STORED DATA section start
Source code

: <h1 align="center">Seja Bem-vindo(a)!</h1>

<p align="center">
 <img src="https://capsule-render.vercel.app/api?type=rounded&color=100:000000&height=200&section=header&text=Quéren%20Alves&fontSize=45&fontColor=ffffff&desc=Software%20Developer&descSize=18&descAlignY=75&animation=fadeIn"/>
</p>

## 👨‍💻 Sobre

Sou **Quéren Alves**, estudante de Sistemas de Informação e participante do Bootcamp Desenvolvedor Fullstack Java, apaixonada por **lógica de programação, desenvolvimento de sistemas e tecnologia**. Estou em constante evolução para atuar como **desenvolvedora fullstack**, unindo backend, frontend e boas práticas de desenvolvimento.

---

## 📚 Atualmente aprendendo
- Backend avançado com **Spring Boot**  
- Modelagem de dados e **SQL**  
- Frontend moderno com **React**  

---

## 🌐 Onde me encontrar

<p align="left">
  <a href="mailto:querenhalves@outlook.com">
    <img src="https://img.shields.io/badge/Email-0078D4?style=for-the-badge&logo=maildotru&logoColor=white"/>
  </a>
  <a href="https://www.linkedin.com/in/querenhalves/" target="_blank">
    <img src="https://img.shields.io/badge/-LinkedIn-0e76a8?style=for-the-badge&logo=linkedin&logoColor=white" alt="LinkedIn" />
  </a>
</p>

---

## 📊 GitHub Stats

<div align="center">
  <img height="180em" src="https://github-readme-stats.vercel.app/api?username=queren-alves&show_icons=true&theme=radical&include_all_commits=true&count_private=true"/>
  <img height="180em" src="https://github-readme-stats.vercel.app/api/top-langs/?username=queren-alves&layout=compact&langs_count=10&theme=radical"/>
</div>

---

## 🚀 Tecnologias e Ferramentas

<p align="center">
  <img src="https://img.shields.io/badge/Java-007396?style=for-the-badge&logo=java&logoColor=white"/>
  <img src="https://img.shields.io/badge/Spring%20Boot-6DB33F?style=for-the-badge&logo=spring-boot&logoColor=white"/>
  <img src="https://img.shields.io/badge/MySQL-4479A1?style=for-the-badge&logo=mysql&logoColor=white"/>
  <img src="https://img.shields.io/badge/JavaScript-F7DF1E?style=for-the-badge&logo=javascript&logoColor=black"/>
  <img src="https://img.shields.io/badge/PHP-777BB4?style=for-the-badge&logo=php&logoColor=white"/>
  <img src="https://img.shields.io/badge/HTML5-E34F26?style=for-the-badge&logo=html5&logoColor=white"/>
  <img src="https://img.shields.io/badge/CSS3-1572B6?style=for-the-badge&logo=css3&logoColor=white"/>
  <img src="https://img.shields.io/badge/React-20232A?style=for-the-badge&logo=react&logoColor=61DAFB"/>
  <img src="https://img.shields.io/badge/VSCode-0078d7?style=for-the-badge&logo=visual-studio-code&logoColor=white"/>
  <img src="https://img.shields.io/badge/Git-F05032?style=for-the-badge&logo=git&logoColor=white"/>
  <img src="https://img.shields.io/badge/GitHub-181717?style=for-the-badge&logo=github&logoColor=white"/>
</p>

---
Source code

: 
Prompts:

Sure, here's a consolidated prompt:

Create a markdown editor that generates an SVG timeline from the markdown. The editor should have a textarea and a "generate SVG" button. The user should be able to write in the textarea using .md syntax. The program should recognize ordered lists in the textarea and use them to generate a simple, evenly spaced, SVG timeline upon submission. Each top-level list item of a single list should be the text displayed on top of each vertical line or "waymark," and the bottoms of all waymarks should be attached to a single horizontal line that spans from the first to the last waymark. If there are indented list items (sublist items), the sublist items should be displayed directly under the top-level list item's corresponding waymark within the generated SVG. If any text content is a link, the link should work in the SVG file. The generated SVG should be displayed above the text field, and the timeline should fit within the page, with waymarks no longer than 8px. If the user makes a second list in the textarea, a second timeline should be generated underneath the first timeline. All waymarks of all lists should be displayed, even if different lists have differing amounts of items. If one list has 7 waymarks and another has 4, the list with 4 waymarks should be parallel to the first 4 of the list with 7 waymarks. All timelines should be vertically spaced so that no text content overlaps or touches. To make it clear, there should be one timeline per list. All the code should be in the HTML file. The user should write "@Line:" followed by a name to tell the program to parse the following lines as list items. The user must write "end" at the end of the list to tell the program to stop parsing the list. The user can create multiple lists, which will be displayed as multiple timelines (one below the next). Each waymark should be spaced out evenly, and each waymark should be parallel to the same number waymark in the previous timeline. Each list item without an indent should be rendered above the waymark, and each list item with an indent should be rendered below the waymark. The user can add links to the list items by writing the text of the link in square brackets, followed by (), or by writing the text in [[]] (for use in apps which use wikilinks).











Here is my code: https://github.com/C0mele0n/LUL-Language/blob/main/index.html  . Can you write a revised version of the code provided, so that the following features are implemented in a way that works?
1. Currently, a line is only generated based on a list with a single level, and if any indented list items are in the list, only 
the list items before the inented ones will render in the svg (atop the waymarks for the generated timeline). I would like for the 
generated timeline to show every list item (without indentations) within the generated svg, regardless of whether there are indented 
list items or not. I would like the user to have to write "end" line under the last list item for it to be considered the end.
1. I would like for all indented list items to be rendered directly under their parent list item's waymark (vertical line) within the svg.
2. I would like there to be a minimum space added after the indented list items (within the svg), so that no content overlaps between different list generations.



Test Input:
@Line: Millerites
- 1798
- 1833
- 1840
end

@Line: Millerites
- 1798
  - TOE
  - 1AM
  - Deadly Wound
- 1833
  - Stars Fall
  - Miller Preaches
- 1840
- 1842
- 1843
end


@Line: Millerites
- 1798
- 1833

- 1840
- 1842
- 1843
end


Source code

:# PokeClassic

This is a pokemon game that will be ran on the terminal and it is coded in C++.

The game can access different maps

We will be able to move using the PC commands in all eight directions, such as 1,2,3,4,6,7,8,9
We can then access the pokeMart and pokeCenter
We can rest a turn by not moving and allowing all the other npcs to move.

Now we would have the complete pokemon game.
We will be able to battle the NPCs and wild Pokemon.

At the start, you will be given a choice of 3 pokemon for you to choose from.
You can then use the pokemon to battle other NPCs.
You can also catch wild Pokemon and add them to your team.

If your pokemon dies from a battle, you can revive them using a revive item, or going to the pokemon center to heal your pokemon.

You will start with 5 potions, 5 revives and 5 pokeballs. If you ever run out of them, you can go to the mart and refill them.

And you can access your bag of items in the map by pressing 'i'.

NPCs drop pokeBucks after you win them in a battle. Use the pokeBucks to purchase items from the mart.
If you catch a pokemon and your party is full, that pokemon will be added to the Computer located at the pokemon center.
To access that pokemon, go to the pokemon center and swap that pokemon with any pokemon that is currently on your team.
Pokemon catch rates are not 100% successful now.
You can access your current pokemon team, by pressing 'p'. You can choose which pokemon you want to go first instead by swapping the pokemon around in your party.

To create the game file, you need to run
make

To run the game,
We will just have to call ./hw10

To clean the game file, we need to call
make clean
STORED DATA section end
THE TASK | Among the entries above, the lines between the ones containing "And you can" and "If you catch", inclusive, are to be transcribed exactly. No other line is to be given.

SOLUTION TO THIS PROBLEM |
And you can access your bag of items in the map by pressing 'i'.

NPCs drop pokeBucks after you win them in a battle. Use the pokeBucks to purchase items from the mart.
If you catch a pokemon and your party is full, that pokemon will be added to the Computer located at the pokemon center.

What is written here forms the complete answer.